Una estructura que muy pocos conocen
Una factura eléctrica española se compone de tres capas que se superponen. La primera es el coste de la energía: lo que vale el kWh que has consumido. La segunda son los costes regulados, como los peajes y cargos, que no fija tu comercializadora sino el Estado. La tercera son los impuestos: el Impuesto Especial sobre la Electricidad y el IVA.

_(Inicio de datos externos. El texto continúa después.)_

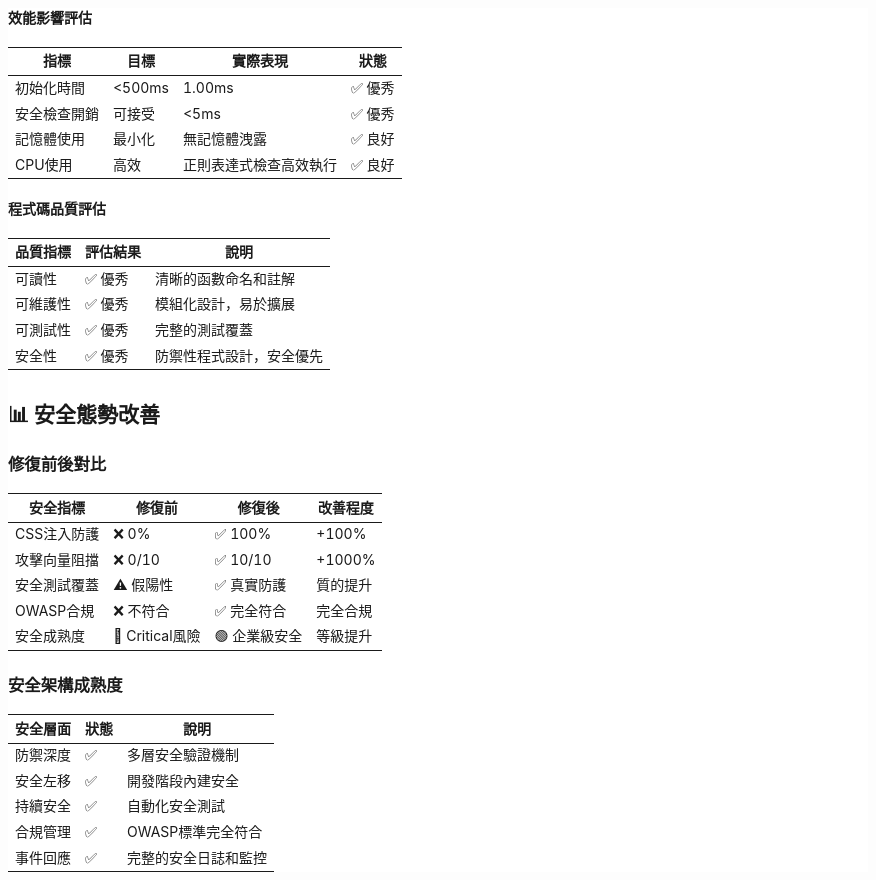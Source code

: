 #### 效能影響評估

| 指標 | 目標 | 實際表現 | 狀態 |
|------|------|---------|------|
| 初始化時間 | <500ms | 1.00ms | ✅ 優秀 |
| 安全檢查開銷 | 可接受 | <5ms | ✅ 優秀 |
| 記憶體使用 | 最小化 | 無記憶體洩露 | ✅ 良好 |
| CPU使用 | 高效 | 正則表達式檢查高效執行 | ✅ 良好 |

#### 程式碼品質評估

| 品質指標 | 評估結果 | 說明 |
|---------|---------|------|
| 可讀性 | ✅ 優秀 | 清晰的函數命名和註解 |
| 可維護性 | ✅ 優秀 | 模組化設計，易於擴展 |
| 可測試性 | ✅ 優秀 | 完整的測試覆蓋 |
| 安全性 | ✅ 優秀 | 防禦性程式設計，安全優先 |

## 📊 安全態勢改善

### 修復前後對比

| 安全指標 | 修復前 | 修復後 | 改善程度 |
|---------|--------|--------|----------|
| CSS注入防護 | ❌ 0% | ✅ 100% | +100% |
| 攻擊向量阻擋 | ❌ 0/10 | ✅ 10/10 | +1000% |
| 安全測試覆蓋 | ⚠️ 假陽性 | ✅ 真實防護 | 質的提升 |
| OWASP合規 | ❌ 不符合 | ✅ 完全符合 | 完全合規 |
| 安全成熟度 | 🔴 Critical風險 | 🟢 企業級安全 | 等級提升 |

### 安全架構成熟度

| 安全層面 | 狀態 | 說明 |
|---------|------|------|
| 防禦深度 | ✅ | 多層安全驗證機制 |
| 安全左移 | ✅ | 開發階段內建安全 |
| 持續安全 | ✅ | 自動化安全測試 |
| 合規管理 | ✅ | OWASP標準完全符合 |
| 事件回應 | ✅ | 完整的安全日誌和監控 |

Los impuestos representan aproximadamente el 30% del importe final que pagas cada mes. Si sumamos los peajes regulados, más del 40% de tu factura está fuera de tu control. Esto explica una paradoja que muchos consumidores han experimentado: el precio de la electricidad en el mercado baja, pero su recibo apenas se mueve. Si el precio del kWh baja un 20%, la factura total solo se reducirá aproximadamente un 10-12%, porque la mitad está compuesta de costes fijos e impuestos.

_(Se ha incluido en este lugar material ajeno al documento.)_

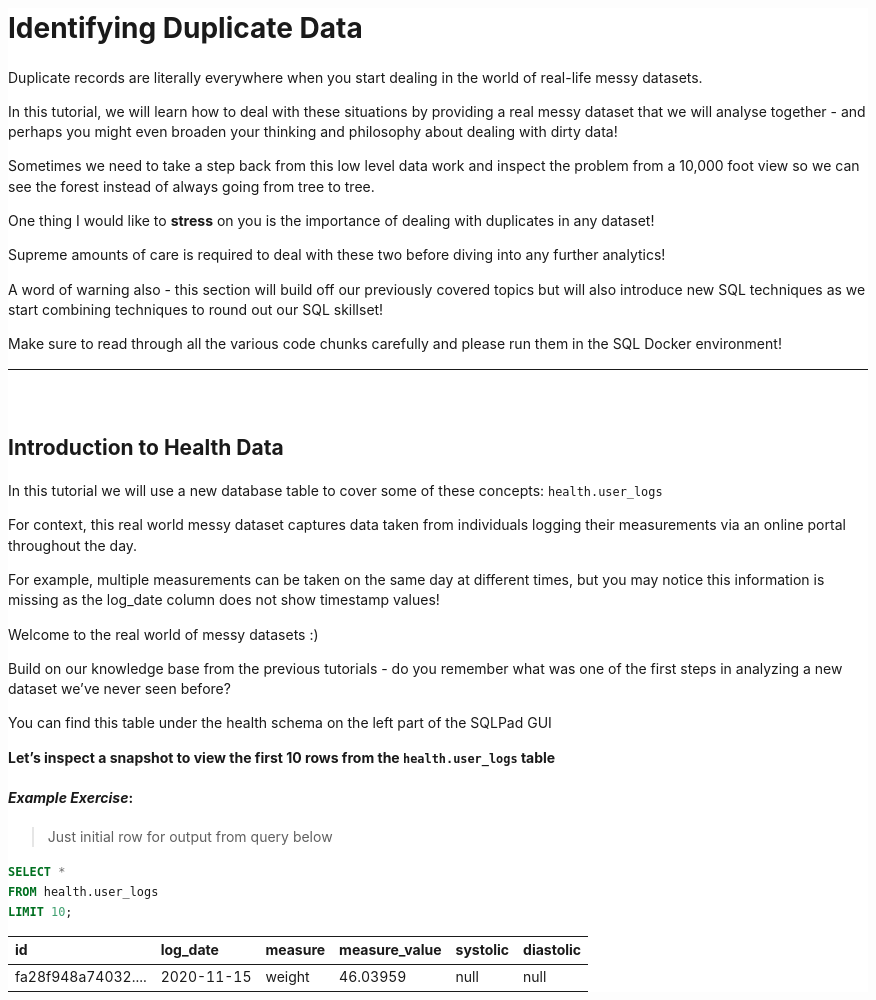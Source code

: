 # Identifying Duplicate Data


Duplicate records are literally everywhere when you start dealing in the world of real-life messy datasets.

In this tutorial, we will learn how to deal with these situations by providing a real messy dataset that we will analyse together - and perhaps you might even broaden your thinking and philosophy about dealing with dirty data!

Sometimes we need to take a step back from this low level data work and inspect the problem from a 10,000 foot view so we can see the forest instead of always going from tree to tree.

One thing I would like to **stress** on you is the importance of dealing with duplicates in any dataset!

Supreme amounts of care is required to deal with these two before diving into any further analytics!

A word of warning also - this section will build off our previously covered topics but will also introduce new SQL techniques as we start combining techniques to round out our SQL skillset!

Make sure to read through all the various code chunks carefully and please run them in the SQL Docker environment!

___
<br>

## Introduction to Health Data
In this tutorial we will use a new database table to cover some of these concepts: `health.user_logs`

For context, this real world messy dataset captures data taken from individuals logging their measurements via an online portal throughout the day.

For example, multiple measurements can be taken on the same day at different times, but you may notice this information is missing as the log_date column does not show timestamp values!

Welcome to the real world of messy datasets :)

Build on our knowledge base from the previous tutorials - do you remember what was one of the first steps in analyzing a new dataset we’ve never seen before?

You can find this table under the health schema on the left part of the SQLPad GUI

**Let’s inspect a snapshot to view the first 10 rows from the `health.user_logs` table**

#### _Example Exercise_:

> Just initial row for output from query below

```sql
SELECT *
FROM health.user_logs
LIMIT 10;
```
| id | log_date | measure | measure_value | systolic | diastolic
|:---| :------ | :------ | :------ | :------ | :------ | 
|fa28f948a74032....|2020-11-15 | weight | 46.03959	| null | null|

Los peajes y cargos: el 40% que no eliges
Las tarifas de peajes y cargos no dependen de las compañías eléctricas ni de la tarifa contratada por los consumidores y suponen aproximadamente el 40% de la factura eléctrica. Al tratarse de un coste regulado, cada vez que cambian, la comercializadora actualiza automáticamente la tarifa.

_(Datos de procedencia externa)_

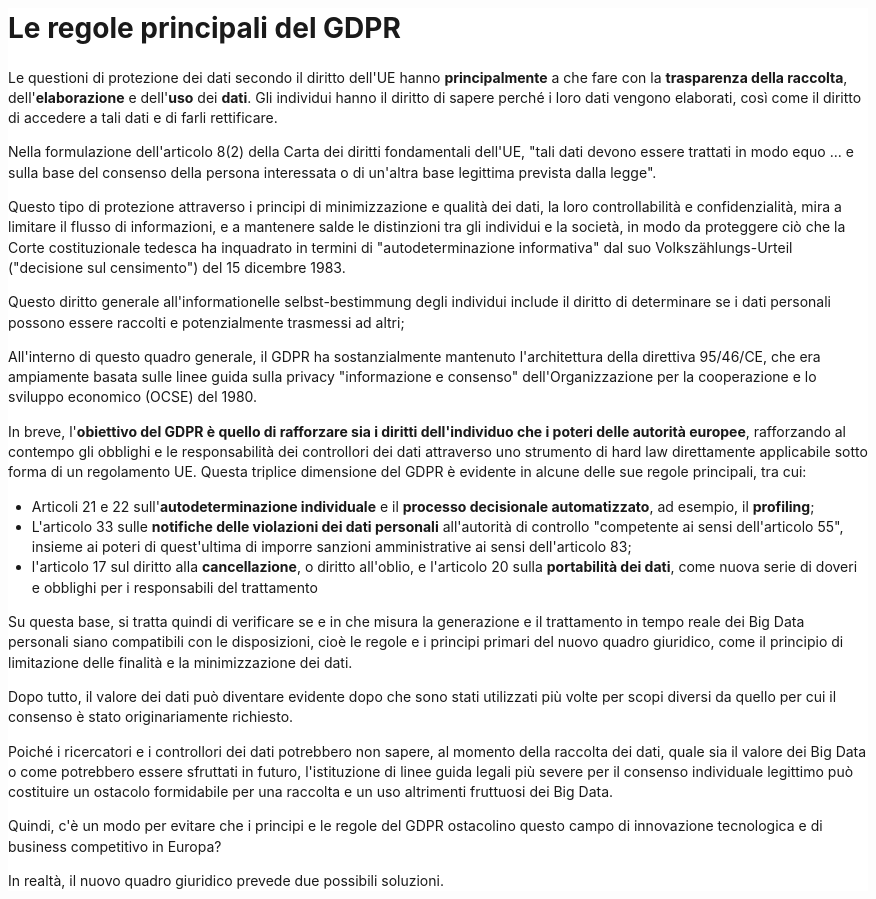
# Le regole principali del GDPR

Le questioni di protezione dei dati secondo il diritto dell'UE hanno **principalmente** a che fare con la **trasparenza della raccolta**, dell'**elaborazione** e dell'**uso** dei **dati**. Gli individui hanno il diritto di sapere perché i loro dati vengono elaborati, così come il diritto di accedere a tali dati e di farli rettificare. 

Nella formulazione dell'articolo 8(2) della Carta dei diritti fondamentali dell'UE, "tali dati devono essere trattati in modo equo ... e sulla base del consenso della persona interessata o di un'altra base legittima prevista dalla legge". 

Questo tipo di protezione attraverso i principi di minimizzazione e qualità dei dati, la loro controllabilità e confidenzialità, mira a limitare il flusso di informazioni, e a mantenere salde le distinzioni tra gli individui e la società, in modo da proteggere ciò che la Corte costituzionale tedesca ha inquadrato in termini di "autodeterminazione informativa" dal suo Volkszählungs-Urteil ("decisione sul censimento") del 15 dicembre 1983. 

Questo diritto generale all'informationelle selbst-bestimmung degli individui include il diritto di determinare se i dati personali possono essere raccolti e potenzialmente trasmessi ad altri;

All'interno di questo quadro generale, il GDPR ha sostanzialmente mantenuto l'architettura della direttiva 95/46/CE, che era ampiamente basata sulle linee guida sulla privacy "informazione e consenso" dell'Organizzazione per la cooperazione e lo sviluppo economico (OCSE) del 1980.

In breve, l'**obiettivo del GDPR è quello di rafforzare sia i diritti dell'individuo che i poteri delle autorità europee**, rafforzando al contempo gli obblighi e le responsabilità dei controllori dei dati attraverso uno strumento di hard law direttamente applicabile sotto forma di un regolamento UE. Questa triplice dimensione del GDPR è evidente in alcune delle sue regole principali, tra cui: 

- Articoli 21 e 22 sull'**autodeterminazione individuale** e il **processo decisionale automatizzato**, ad esempio, il **profiling**; 
- L'articolo 33 sulle **notifiche delle violazioni dei dati personali** all'autorità di controllo "competente ai sensi dell'articolo 55", insieme ai poteri di quest'ultima di imporre sanzioni amministrative ai sensi dell'articolo 83; 
- l'articolo 17 sul diritto alla **cancellazione**, o diritto all'oblio, e l'articolo 20 sulla **portabilità dei dati**, come nuova serie di doveri e obblighi per i responsabili del trattamento


Su questa base, si tratta quindi di verificare se e in che misura la generazione e il trattamento in tempo reale dei Big Data personali siano compatibili con le disposizioni, cioè le regole e i principi primari del nuovo quadro giuridico, come il principio di limitazione delle finalità e la minimizzazione dei dati. 

Dopo tutto, il valore dei dati può diventare evidente dopo che sono stati utilizzati più volte per scopi diversi da quello per cui il consenso è stato originariamente richiesto. 

Poiché i ricercatori e i controllori dei dati potrebbero non sapere, al momento della raccolta dei dati, quale sia il valore dei Big Data o come potrebbero essere sfruttati in futuro, l'istituzione di linee guida legali più severe per il consenso individuale legittimo può costituire un ostacolo formidabile per una raccolta e un uso altrimenti fruttuosi dei Big Data. 

Quindi, c'è un modo per evitare che i principi e le regole del GDPR ostacolino questo campo di innovazione tecnologica e di business competitivo in Europa?

In realtà, il nuovo quadro giuridico prevede due possibili soluzioni. 
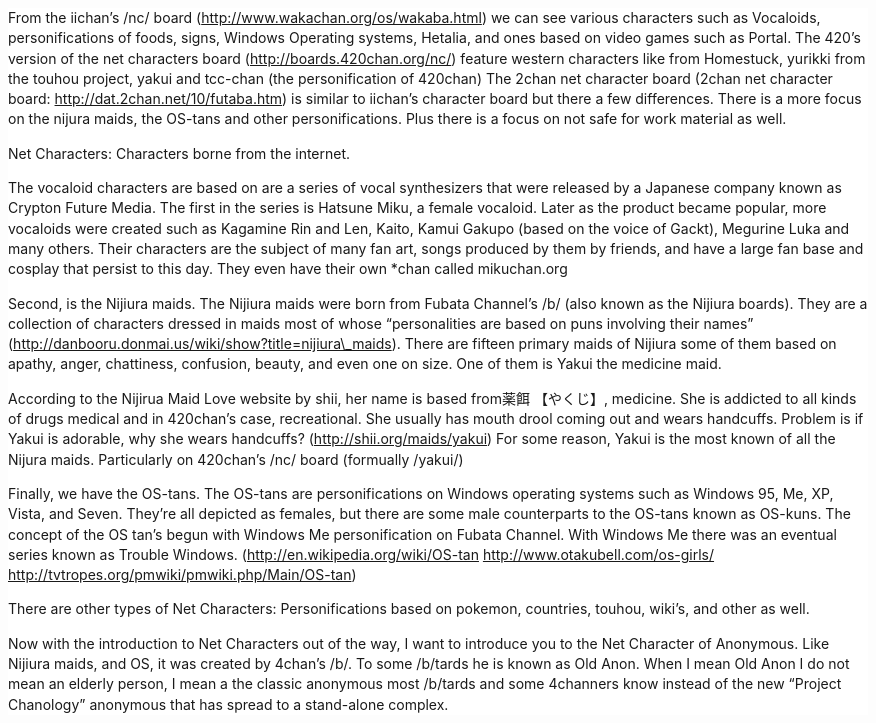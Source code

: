 From the iichan’s /nc/ board (http://www.wakachan.org/os/wakaba.html) we
can see various characters such as Vocaloids, personifications of foods,
signs, Windows Operating systems, Hetalia, and ones based on video games
such as Portal. The 420’s version of the net characters board
(http://boards.420chan.org/nc/) feature western characters like from
Homestuck, yurikki from the touhou project, yakui and tcc-chan (the
personification of 420chan) The 2chan net character board (2chan net
character board: http://dat.2chan.net/10/futaba.htm) is similar to
iichan’s character board but there a few differences. There is a more
focus on the nijura maids, the OS-tans and other personifications. Plus
there is a focus on not safe for work material as well.

Net Characters: Characters borne from the internet.

The vocaloid characters are based on are a series of vocal synthesizers
that were released by a Japanese company known as Crypton Future Media.
The first in the series is Hatsune Miku, a female vocaloid. Later as the
product became popular, more vocaloids were created such as Kagamine Rin
and Len, Kaito, Kamui Gakupo (based on the voice of Gackt), Megurine
Luka and many others. Their characters are the subject of many fan art,
songs produced by them by friends, and have a large fan base and cosplay
that persist to this day. They even have their own \*chan called
mikuchan.org

Second, is the Nijiura maids. The Nijiura maids were born from Fubata
Channel’s /b/ (also known as the Nijiura boards). They are a collection
of characters dressed in maids most of whose “personalities are based on
puns involving their names”
(http://danbooru.donmai.us/wiki/show?title=nijiura\_maids). There are
fifteen primary maids of Nijiura some of them based on apathy, anger,
chattiness, confusion, beauty, and even one on size. One of them is
Yakui the medicine maid.

According to the Nijirua Maid Love website by shii, her name is based
from薬餌 【やくじ】, medicine. She is addicted to all kinds of drugs
medical and in 420chan’s case, recreational. She usually has mouth drool
coming out and wears handcuffs. Problem is if Yakui is adorable, why she
wears handcuffs? (http://shii.org/maids/yakui) For some reason, Yakui is
the most known of all the Nijura maids. Particularly on 420chan’s /nc/
board (formually /yakui/)

Finally, we have the OS-tans. The OS-tans are personifications on
Windows operating systems such as Windows 95, Me, XP, Vista, and Seven.
They’re all depicted as females, but there are some male counterparts to
the OS-tans known as OS-kuns. The concept of the OS tan’s begun with
Windows Me personification on Fubata Channel. With Windows Me there was
an eventual series known as Trouble Windows.
(http://en.wikipedia.org/wiki/OS-tan http://www.otakubell.com/os-girls/
http://tvtropes.org/pmwiki/pmwiki.php/Main/OS-tan)

There are other types of Net Characters: Personifications based on
pokemon, countries, touhou, wiki’s, and other as well.

Now with the introduction to Net Characters out of the way, I want to
introduce you to the Net Character of Anonymous. Like Nijiura maids, and
OS, it was created by 4chan’s /b/. To some /b/tards he is known as Old
Anon. When I mean Old Anon I do not mean an elderly person, I mean a the
classic anonymous most /b/tards and some 4channers know instead of the
new “Project Chanology” anonymous that has spread to a stand-alone
complex.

Los peajes los fija la CNMC y financian las redes de transporte y distribución —las infraestructuras por las que circula la electricidad hasta tu contador—. Los cargos los establece el Ministerio para la Transición Ecológica y cubren otros costes del sistema: renovables, bono social, costes extrapeninsulares. Tanto los peajes como los cargos se aplican automáticamente por ley a todos los contratos de electricidad en España, independientemente de la compañía o de si estás en el mercado libre o en el regulado. En 2026, los costes regulados subieron un 4,1%, lo que, junto al incremento por la financiación del bono social, supone un encarecimiento de la factura de 15,03 euros al año.

Los impuestos: dos capas que se acumulan
La factura incluye dos impuestos principales que se aplican de forma acumulativa: primero se calcula el Impuesto Especial sobre la Electricidad sobre la base imponible —actualmente al tipo del 5,11%— y después se aplica el IVA sobre el total, incluyendo ese impuesto. Desde enero de 2025, el IVA de la luz volvió al tipo general del 21%, que se mantiene en 2026. Este impuesto se aplica sobre el total de la factura: no solo sobre la energía consumida, sino también sobre los peajes, cargos, servicios adicionales y el propio impuesto eléctrico.
El efecto de la acumulación es mayor de lo que parece. Sobre una base de 50 euros entre potencia, energía y peajes, los impuestos suponen más o menos unos 14 euros adicionales sobre el importe inicial.
Dónde sí puedes hacer algo
La parte regulada e impositiva de la factura es intocable para el consumidor. Pero el 60% restante sí depende de decisiones propias, y ahí es donde hay margen real de ahorro. El primer punto de revisión es la potencia contratada. Muchos hogares tienen contratada más potencia de la que realmente necesitan. Este coste fijo mensual no depende de cuánto se consuma ni del precio de la luz, por lo que aunque el mercado mejore, se seguirá pagando de más si la potencia no está ajustada. El segundo es la tarifa. Revisar la potencia contratada, ajustar los hábitos de consumo y elegir una tarifa que encaje con la forma de usar la electricidad puede compensar cualquier subida de costes regulados y ahorrar entre 200 y 400 euros al año. Infobae
La herramienta más directa para hacer ese diagnóstico sin coste es el comparador oficial de la CNMC, accesible a través del código QR que aparece en cualquier factura. Carga automáticamente los datos del suministro y muestra qué tarifas del mercado se adaptan mejor al perfil de consumo de ese hogar concreto.